An addition, even one that just about doubles a home’s size, doesn’t have to look like an afterthought.
As a graphic designer, Hilary Bruel has a refined aesthetic sense; as a mother of two young children, she has a good sense of what’s practical. So when she and her husband, Stephen, a research analyst for a financial company, were thinking of adding to their 1,200-square-foot house in Needham, the plans needed to succeed on both levels.

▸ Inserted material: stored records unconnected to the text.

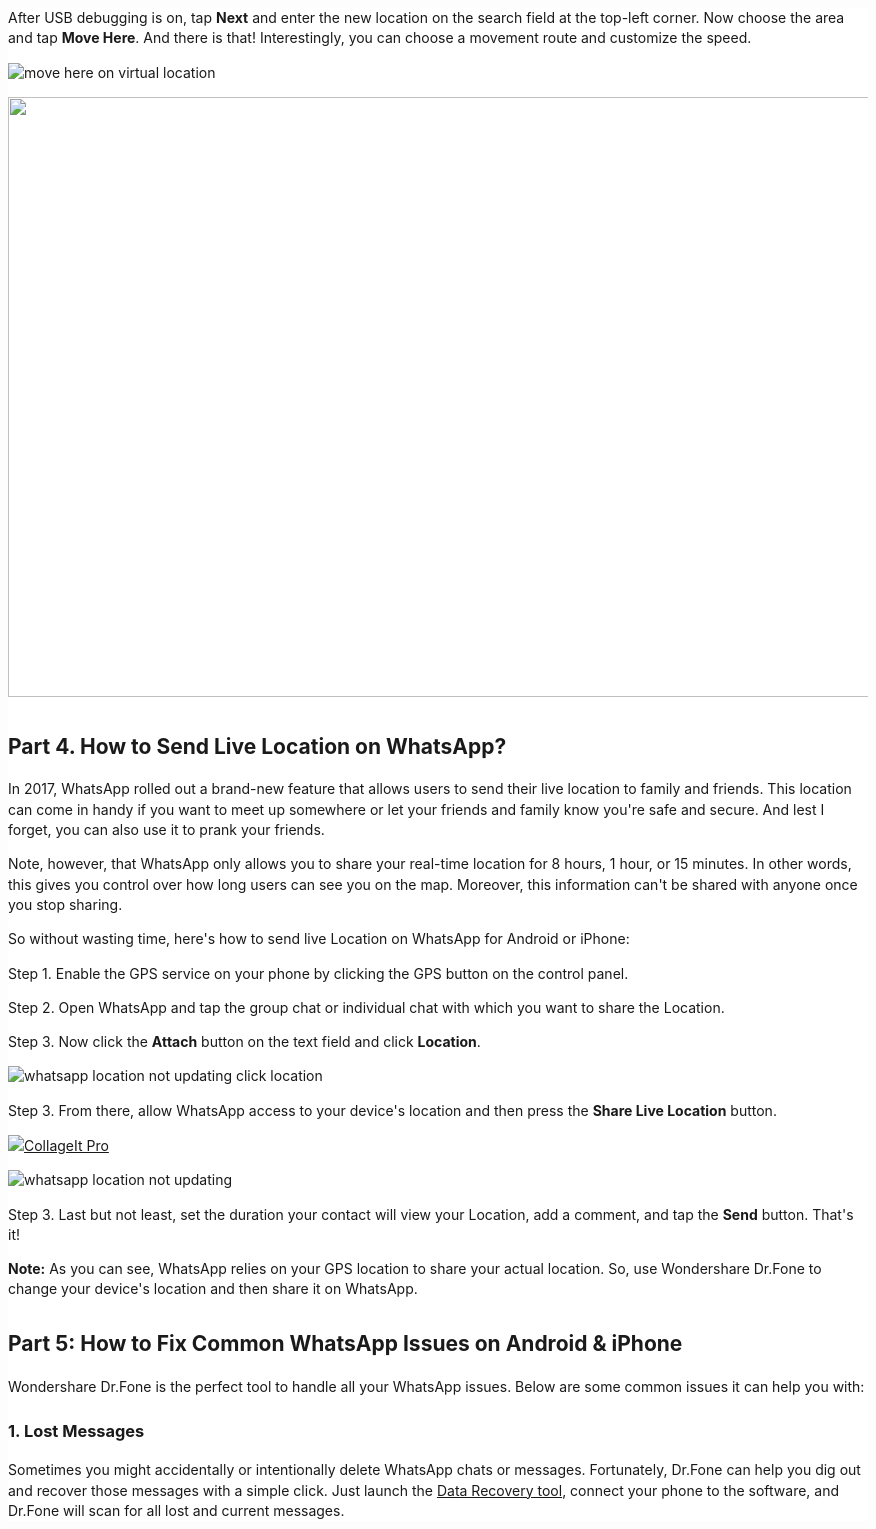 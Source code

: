 After USB debugging is on, tap **Next** and enter the new location on the search field at the top-left corner. Now choose the area and tap **Move Here**. And there is that! Interestingly, you can choose a movement route and customize the speed.

![move here on virtual location](https://images.wondershare.com/drfone/guide/virtual-location-05.png)


<a href="https://appsumo.8odi.net/c/5597632/2075482/7443" target="_top" id="2075482"><img src="//a.impactradius-go.com/display-ad/7443-2075482" border="0" alt="" width="1200" height="600"/></a><img height="0" width="0" src="https://appsumo.8odi.net/i/5597632/2075482/7443" style="position:absolute;visibility:hidden;" border="0" />

## Part 4. How to Send Live Location on WhatsApp?

In 2017, WhatsApp rolled out a brand-new feature that allows users to send their live location to family and friends. This location can come in handy if you want to meet up somewhere or let your friends and family know you're safe and secure. And lest I forget, you can also use it to prank your friends.

Note, however, that WhatsApp only allows you to share your real-time location for 8 hours, 1 hour, or 15 minutes. In other words, this gives you control over how long users can see you on the map. Moreover, this information can't be shared with anyone once you stop sharing.

So without wasting time, here's how to send live Location on WhatsApp for Android or iPhone:

Step 1. Enable the GPS service on your phone by clicking the GPS button on the control panel.

Step 2. Open WhatsApp and tap the group chat or individual chat with which you want to share the Location.

Step 3. Now click the **Attach** button on the text field and click **Location**.

![whatsapp location not updating click location](https://images.wondershare.com/drfone/article/2022/03/whatsapp-location-not-updating-4.jpg)

Step 3. From there, allow WhatsApp access to your device's location and then press the **Share Live Location** button.


<a href="https://secure.2checkout.com/order/checkout.php?PRODS=4530091&QTY=1&AFFILIATE=108875&CART=1"><img src="https://www.pearlmountainsoft.com/n_img/product/cit_win/banScrn.jpg" border="0">CollageIt Pro</a>

![whatsapp location not updating](https://images.wondershare.com/drfone/article/2022/03/whatsapp-location-not-updating-5.jpg)

Step 3. Last but not least, set the duration your contact will view your Location, add a comment, and tap the **Send** button. That's it!

**Note:** As you can see, WhatsApp relies on your GPS location to share your actual location. So, use Wondershare Dr.Fone to change your device's location and then share it on WhatsApp.

## Part 5: How to Fix Common WhatsApp Issues on Android & iPhone

Wondershare Dr.Fone is the perfect tool to handle all your WhatsApp issues. Below are some common issues it can help you with:

### 1\. Lost Messages

Sometimes you might accidentally or intentionally delete WhatsApp chats or messages. Fortunately, Dr.Fone can help you dig out and recover those messages with a simple click. Just launch the [Data Recovery tool](https://tools.techidaily.com/wondershare/drfone/whatsapp-transfer/), connect your phone to the software, and Dr.Fone will scan for all lost and current messages.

“So many people just stick a big old box on the back of the house,” Hilary says. They wanted to avoid doing that to their classic Cape, but also wanted to fix the home’s layout problems: One of the three second-floor bedrooms was tiny, there was no bathroom downstairs, and the back door opened into the kitchen -- “so there was always a big pile of shoes in front of the fridge.”
In addition to a new mudroom on the first floor, architect Jake Lilley, of Lilley-Dadagian Architects in Lexington, added a bathroom and doubled the size of the kitchen. Upstairs, out of that tiny third bedroom, he carved a laundry area and a hallway that leads to a new master suite.
For their new kitchen, the Bruels wanted a galley style. “They’re not particularly chic these days,” Hilary says, “but they’re very efficient.” The family didn’t need the kitchen to be eat-in, since it opens up into the dining room, where most meals are served, but they did want a computer station -- and the view of the backyard was key. “That way, I’m able to check my e-mails or shoot one back to a client while also watching the kids,” Hilary says.
The renovation took nine months and substantially depleted the couple’s savings, but that doesn’t bother Hillary. “It’s our forever house,” she says. “You know how it is when you move into a place and there are all these little things that bug you? We don’t have any of those. We got to change everything that bugs us.”